I am a 55 year old woman. I have a pretty face but my body is not great. I'm pale, freckled, scarred, and with a belly. I have serious body issue problems. I have trouble undressing in front of a man. I'm not at all inhibited about sex and I could get undressed if the lighting was very low. I just worry about long term relationships where eventually I would be seen in the daylight. I can wear sexy outfits that cover me up a bit and I could sleep in pj's like I regularly do. I am writing here because I am guessing that you feel the same about a woman looking at you when you cannot get an erection. How do you bolster your confidence to try new relationships when you know that you have this problem?
The question that I really want to know is if you still have fun having sex? You have fingers and a mouth and a warm body. Do you enjoy any sensations, simply enjoy making a woman happy, or dread it ?
I have had less sex that anyone I know in the last 20 years yet I am very open about discussing sex and I enjoy sex.
I think it is a shame when people are paralyzed by one dysfunction and let it ruin their life.

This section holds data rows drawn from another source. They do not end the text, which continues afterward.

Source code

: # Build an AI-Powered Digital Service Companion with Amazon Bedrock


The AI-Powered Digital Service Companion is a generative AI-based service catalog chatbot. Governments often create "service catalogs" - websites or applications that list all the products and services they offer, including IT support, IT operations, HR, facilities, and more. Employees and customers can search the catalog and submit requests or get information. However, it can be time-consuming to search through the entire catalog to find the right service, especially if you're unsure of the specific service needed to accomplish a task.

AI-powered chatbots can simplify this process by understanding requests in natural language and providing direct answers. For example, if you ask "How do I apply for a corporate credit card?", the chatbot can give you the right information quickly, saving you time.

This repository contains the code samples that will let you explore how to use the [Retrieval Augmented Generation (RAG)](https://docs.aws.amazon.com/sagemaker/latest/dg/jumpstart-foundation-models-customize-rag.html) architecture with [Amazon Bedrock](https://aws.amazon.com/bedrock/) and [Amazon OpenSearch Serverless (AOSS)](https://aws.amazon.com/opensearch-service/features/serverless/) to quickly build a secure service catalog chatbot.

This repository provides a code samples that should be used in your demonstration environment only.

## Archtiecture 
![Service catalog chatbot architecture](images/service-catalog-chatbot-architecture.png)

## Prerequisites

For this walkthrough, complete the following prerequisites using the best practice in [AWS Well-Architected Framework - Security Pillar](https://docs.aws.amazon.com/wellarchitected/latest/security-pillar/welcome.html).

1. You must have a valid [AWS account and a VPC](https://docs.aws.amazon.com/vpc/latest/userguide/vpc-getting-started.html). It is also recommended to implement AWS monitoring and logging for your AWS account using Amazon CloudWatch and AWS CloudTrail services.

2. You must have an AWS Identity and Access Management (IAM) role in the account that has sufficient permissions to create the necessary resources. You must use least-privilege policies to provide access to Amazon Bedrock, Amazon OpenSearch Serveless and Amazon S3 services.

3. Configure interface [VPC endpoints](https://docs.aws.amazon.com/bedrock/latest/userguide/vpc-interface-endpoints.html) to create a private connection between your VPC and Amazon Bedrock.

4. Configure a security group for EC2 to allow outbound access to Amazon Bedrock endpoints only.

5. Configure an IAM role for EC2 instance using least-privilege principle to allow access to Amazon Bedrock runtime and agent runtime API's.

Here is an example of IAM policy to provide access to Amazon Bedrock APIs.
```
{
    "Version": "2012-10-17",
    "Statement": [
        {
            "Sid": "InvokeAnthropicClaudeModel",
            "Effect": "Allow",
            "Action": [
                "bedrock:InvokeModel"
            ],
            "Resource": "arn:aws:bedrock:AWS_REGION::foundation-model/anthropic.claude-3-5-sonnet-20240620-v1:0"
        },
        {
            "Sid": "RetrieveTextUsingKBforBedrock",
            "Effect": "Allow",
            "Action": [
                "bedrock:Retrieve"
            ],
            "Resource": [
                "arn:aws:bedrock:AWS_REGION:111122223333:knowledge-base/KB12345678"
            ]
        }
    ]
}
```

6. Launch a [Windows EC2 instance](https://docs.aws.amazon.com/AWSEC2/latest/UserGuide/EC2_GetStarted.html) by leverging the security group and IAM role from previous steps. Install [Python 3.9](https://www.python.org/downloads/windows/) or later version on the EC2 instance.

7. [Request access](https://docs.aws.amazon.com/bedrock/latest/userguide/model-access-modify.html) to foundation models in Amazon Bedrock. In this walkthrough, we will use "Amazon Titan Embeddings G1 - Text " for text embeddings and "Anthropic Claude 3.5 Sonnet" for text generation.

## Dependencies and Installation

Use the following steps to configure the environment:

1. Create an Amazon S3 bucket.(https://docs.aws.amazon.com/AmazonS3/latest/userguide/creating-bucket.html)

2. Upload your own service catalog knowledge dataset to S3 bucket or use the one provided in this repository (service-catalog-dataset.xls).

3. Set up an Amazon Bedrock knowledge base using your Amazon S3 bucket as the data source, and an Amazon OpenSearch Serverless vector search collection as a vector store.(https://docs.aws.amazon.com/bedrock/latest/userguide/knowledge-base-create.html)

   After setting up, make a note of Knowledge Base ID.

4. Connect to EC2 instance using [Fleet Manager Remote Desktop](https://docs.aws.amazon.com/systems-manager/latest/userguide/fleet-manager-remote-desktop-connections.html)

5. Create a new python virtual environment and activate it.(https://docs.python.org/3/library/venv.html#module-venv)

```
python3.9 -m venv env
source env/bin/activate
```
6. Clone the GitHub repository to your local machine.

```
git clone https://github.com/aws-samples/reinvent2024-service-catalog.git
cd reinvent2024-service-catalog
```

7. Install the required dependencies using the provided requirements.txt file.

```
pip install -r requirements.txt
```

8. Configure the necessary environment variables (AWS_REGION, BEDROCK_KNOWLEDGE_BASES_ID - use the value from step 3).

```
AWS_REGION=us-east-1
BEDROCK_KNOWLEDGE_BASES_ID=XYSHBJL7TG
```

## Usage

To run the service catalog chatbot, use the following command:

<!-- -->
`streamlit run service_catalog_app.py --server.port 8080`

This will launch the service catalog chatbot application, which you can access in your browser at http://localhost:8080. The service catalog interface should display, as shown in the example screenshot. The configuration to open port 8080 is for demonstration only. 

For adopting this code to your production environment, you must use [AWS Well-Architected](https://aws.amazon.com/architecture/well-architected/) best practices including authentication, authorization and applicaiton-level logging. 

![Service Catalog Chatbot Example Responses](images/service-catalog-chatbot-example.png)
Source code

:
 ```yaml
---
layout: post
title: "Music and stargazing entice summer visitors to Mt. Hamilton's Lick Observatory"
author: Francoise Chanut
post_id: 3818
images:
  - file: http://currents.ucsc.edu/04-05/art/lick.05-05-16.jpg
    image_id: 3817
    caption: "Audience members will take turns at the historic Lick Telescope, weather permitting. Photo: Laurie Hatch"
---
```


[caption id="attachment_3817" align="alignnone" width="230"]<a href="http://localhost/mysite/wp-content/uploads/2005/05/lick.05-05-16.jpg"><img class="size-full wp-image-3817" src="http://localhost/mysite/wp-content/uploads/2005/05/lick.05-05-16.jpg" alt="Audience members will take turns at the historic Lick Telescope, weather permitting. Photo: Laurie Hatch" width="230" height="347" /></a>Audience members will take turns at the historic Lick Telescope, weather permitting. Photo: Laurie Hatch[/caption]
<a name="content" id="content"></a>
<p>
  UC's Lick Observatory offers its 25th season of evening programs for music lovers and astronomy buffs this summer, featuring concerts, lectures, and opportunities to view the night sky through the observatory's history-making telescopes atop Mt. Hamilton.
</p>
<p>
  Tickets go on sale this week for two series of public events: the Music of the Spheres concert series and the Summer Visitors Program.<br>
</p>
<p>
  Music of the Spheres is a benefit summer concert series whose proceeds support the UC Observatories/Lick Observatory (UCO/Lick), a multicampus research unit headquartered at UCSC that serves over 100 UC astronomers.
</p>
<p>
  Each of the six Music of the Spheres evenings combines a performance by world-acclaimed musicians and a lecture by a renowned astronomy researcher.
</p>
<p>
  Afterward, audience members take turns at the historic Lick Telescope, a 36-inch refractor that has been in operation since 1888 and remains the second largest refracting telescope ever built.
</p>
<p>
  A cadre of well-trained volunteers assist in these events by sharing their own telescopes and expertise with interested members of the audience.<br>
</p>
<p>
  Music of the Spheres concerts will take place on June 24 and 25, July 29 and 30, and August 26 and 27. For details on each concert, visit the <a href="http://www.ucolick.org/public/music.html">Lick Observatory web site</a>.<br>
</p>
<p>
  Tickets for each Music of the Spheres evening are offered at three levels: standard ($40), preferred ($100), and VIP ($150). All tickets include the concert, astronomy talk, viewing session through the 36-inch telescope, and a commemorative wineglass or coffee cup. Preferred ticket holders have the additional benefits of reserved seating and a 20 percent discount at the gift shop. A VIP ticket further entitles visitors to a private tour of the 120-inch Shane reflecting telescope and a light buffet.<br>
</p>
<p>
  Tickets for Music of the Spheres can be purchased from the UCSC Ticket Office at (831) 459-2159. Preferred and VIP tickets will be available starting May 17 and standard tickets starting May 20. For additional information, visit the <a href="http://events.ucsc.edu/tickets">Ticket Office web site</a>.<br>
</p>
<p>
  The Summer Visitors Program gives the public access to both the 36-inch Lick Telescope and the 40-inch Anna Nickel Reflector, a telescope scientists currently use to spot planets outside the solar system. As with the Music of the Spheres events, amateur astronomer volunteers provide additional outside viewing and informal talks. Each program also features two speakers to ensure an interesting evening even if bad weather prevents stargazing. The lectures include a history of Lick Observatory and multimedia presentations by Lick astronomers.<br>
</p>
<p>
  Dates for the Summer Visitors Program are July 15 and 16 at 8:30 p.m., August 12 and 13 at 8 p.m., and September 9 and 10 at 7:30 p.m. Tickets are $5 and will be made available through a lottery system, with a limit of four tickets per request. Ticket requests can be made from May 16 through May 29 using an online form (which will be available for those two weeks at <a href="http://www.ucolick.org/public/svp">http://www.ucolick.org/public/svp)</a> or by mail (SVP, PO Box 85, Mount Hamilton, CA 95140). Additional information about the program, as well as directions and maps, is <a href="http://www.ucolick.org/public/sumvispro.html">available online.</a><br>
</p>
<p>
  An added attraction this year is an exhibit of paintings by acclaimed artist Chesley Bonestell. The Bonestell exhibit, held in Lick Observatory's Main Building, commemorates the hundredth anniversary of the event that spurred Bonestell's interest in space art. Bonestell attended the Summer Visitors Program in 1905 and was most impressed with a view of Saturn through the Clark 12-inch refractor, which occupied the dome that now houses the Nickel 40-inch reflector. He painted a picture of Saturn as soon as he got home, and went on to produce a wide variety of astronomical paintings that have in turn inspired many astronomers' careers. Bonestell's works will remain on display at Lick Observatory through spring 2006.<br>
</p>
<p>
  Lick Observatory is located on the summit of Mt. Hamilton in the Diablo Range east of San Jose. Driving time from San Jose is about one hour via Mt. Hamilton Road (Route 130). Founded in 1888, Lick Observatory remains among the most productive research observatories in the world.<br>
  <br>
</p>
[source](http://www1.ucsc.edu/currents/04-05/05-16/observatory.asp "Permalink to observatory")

I can honestly say that I would have no issues loving a man that cannot get an erection ever. I'm just wondering if sex would still be a part of your life without that erection? Is there any fun to be had by sexy conversation, anal play, juicy kissing? I have always wanted to know this.
I'm walking away from the computer now but I'll check back tonight to see your answers.
Thank you so much for your honesty.
it's great that you feel comfortable asking & talking about sex; You have a very good question; Personally, I don't think it matters what someone looks like or if they are able to have an erection; If a relationship cannot survive these things, then they are not worth your time; I am very happily married and I suffer from ED; I think it bothers me more than my wife; there is an old saying, "All that men think about is sex!"; Well, I believe thats true; We don't think about it 24 hr's a day, but it is often on our minds; even though I have ED, I still think about sex a lot; Maybe it is just the way men are programmed; I would have sex every day & even several times a day, if my wife would just go along with it; It does not disappoint me that she does not want to as much as I do; People are just different and thats OK with me; Even with ED, I very much enjoy sex & even the anticipation of having sex; I'm always telling my wife that my mind is very horny, but there's little growth & action between my legs; there are still several things a couple can do; Just use your imagination; Yes, men like to cuttle too; We may have sex on our mind while doing so, but we enjoy it; As far as I'm concerned, I'll take whatever I can get as far as being close in my relationship; I think it helps keep a couple close and intimate; As far as having sensations, Yes, I do, but they are different and s/w hard to explain; I may not get an erection, but I still have strong feelings, very strong & active thoughts, and I also have the same leakage like when I did get erections; Don't worry about things so much; You must love & respect yourself!; Otherwise, others may see you as you do yourself; I hope everything works out for you.
You sound like a wonderful man/husband! My post is FRUSTRATED. If you read it you'll see my husband is suffering with ED also and has for about 3 years now. However, there is a difference between you and him. He says it makes him feel "less than a man" when he can't satisfy me through intercourse (EVEN THOUGH I ASSURE HIM - I'M ALL FOR DOING OTHER THINGS, TOO) so he pulls away from doing anything sexual with me for weeks at a time. However, I see him jacking-off in the shower and can't help wonder if he likes doing that rather than having sex with me. This plays on my mind quite a bit. Just wish he was more like you in the sense of accepting who he is and enjoy spending time with his wife. I love it ALL and enjoy it thoroughly when we do have sexual contact. Just wish he would 'come around' a little more often. 35 years and still in love but desire more 'willingness' from him. Anyway, thanks for your post and for showing me that there are men out there who are willing to except things for what they are and make the best of it.